You’ll note that this takes quite a while, and this is for two reasons. Firstly, Plots has a lot of dependencies which need to be downloaded alongside it, some of which are reasonably large. The major reason, however, is that these larger modules are precompiled by Pkg, into a format that can be loaded more quickly into Julia when required.

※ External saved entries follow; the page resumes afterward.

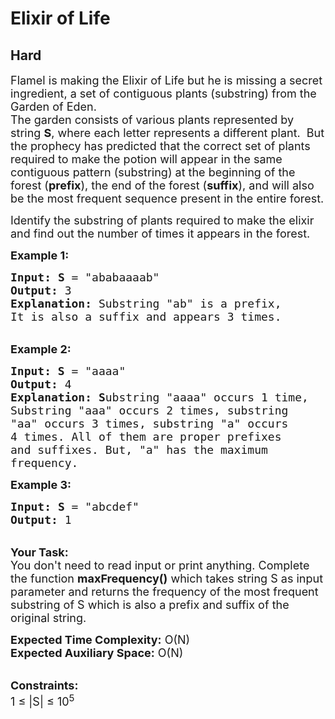 # Elixir of Life
## Hard
<div class="problems_problem_content__Xm_eO"><p><span style="font-size:18px">Flamel is making the Elixir of Life but he is missing a secret ingredient, a set of contiguous plants (substring) from the Garden of Eden.<br>
The garden consists of various plants represented by string <strong>S</strong>, where each letter represents a different plant.&nbsp; But the prophecy has predicted that the correct set of plants required to make the potion will appear in the same contiguous pattern (substring) at the beginning of the forest (<strong>prefix</strong>), the end of the forest (<strong>suffix</strong>), and will also be the most frequent sequence present in the entire forest.</span></p>

<p><span style="font-size:18px">Identify the substring of plants required to make the elixir and find out the number of times it appears in the forest.&nbsp;</span></p>

<p><span style="font-size:18px"><strong>Example 1:</strong></span></p>

<pre><span style="font-size:18px"><strong>Input:</strong> <strong>S</strong> = "ababaaaab"
<strong>Output:</strong> 3
<strong>Explanation: </strong>Substring "ab" is a prefix, 
It is also a&nbsp;suffix and appears 3 times.</span>
</pre>

<p><br>
<span style="font-size:18px"><strong>Example 2:</strong></span></p>

<pre><span style="font-size:18px"><strong>Input: S</strong> = "aaaa"
<strong>Output:</strong> 4
<strong>Explanation: S</strong>ubstring "aaaa" occurs 1 time, 
Substring "aaa" occurs 2 times, substring 
"aa" occurs 3 times, substring "a" occurs 
4 times. All of them are proper prefixes 
and suffixes. But, "a" has the maximum 
frequency.</span></pre>

<p><span style="font-size:18px"><strong>Example 3:</strong></span></p>

<pre><span style="font-size:18px"><strong>Input:</strong> <strong>S</strong> = "abcdef"
<strong>Output:</strong> 1
</span></pre>

<p><br>
<span style="font-size:18px"><strong>Your Task:&nbsp;</strong><br>
You don't need to read input or print anything. Complete the function <strong>maxFrequency()</strong> which takes string S as input parameter and returns the frequency of the most frequent substring of S which is also a prefix and suffix of the original string.</span></p>

<p><span style="font-size:18px"><strong>Expected Time Complexity:</strong> O(N)<br>
<strong>Expected Auxiliary Space:</strong> O(N)</span></p>

<p><br>
<span style="font-size:18px"><strong>Constraints:&nbsp;</strong><br>
1 ≤ |S| ≤ 10<sup>5</sup></span></p>
</div>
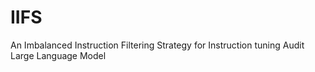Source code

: # IIFS
An Imbalanced Instruction Filtering Strategy for  Instruction tuning Audit Large Language Model
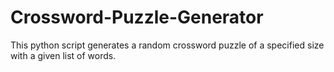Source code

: # Crossword-Puzzle-Generator
This python script generates a random crossword puzzle of a specified size with a given list of words.
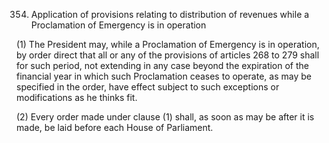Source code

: 354. Application of provisions relating to distribution of revenues while a Proclamation of Emergency is in operation

(1) The President may, while a Proclamation of Emergency is in operation, by order direct that all or any of the provisions of articles 268 to 279 shall for such period, not extending in any case beyond the expiration of the financial year in which such Proclamation ceases to operate, as may be specified in the order, have effect subject to such exceptions or modifications as he thinks fit.

(2) Every order made under clause (1) shall, as soon as may be after it is made, be laid before each House of Parliament.

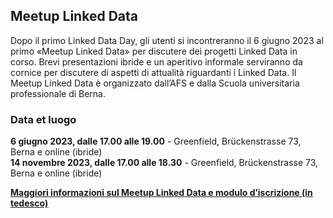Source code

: ## Meetup Linked Data

Dopo il primo Linked Data Day, gli utenti si incontreranno il 6 giugno 2023 al primo «Meetup Linked Data» per discutere dei progetti Linked Data in corso. Brevi presentazioni ibride e un aperitivo informale serviranno da cornice per discutere di aspetti di attualità riguardanti i Linked Data. Il Meetup Linked Data è organizzato dall’AFS e dalla Scuola universitaria professionale di Berna.

### Data et luogo

**6 giugno 2023, dalle 17.00 alle 19.00** - Greenfield, Brückenstrasse 73, Berna e online (ibride)   
**14 novembre 2023, dalle 17.00 alle 18.30** - Greenfield, Brückenstrasse 73, Berna e online (ibride) 

**[Maggiori informazioni sul Meetup Linked Data e modulo d’iscrizione (in tedesco) ](https://www.bfh.ch/wirtschaft/de/aktuell/fachveranstaltungen/linked-data-meetup-1-23/)**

Once installed, we don’t need to run any of this again (until we update the package anyway). Instead, we need only type using Plots to be able to access it in the current environment.

using Plots

11.2 Collecting data

Data could come in many formats, which we have investigated in earlier chapters. It could have been generated within Julia, and stored in an Array or similar container (Chapter 9). It may be from elsewhere, stored in an external file and needing to be read into our program (Chapter 10). It may not have even been calculated yet, instead stored abstractly as a function, ready to be evaluated on a range of values (Chapter 6).

Plots understands this, and via multiple dispatch (Chapter 7) is able to plot data coming in many forms. However, for simplicity, we’ll assume to begin with that the data we have is numeric, and in the form of two Vectors, one consisting of x-values, and the other consisting of corresponding y-values. Most numeric data can be turned into this format, for instance a list of x-values and a function can give rise to a Vector of y-values by broadcasting (Chapter 9), or values from a .csv file could be read in this format (Chapter 10). We’ll see how we may wish to plot non-numeric data when we consider other types of graph later.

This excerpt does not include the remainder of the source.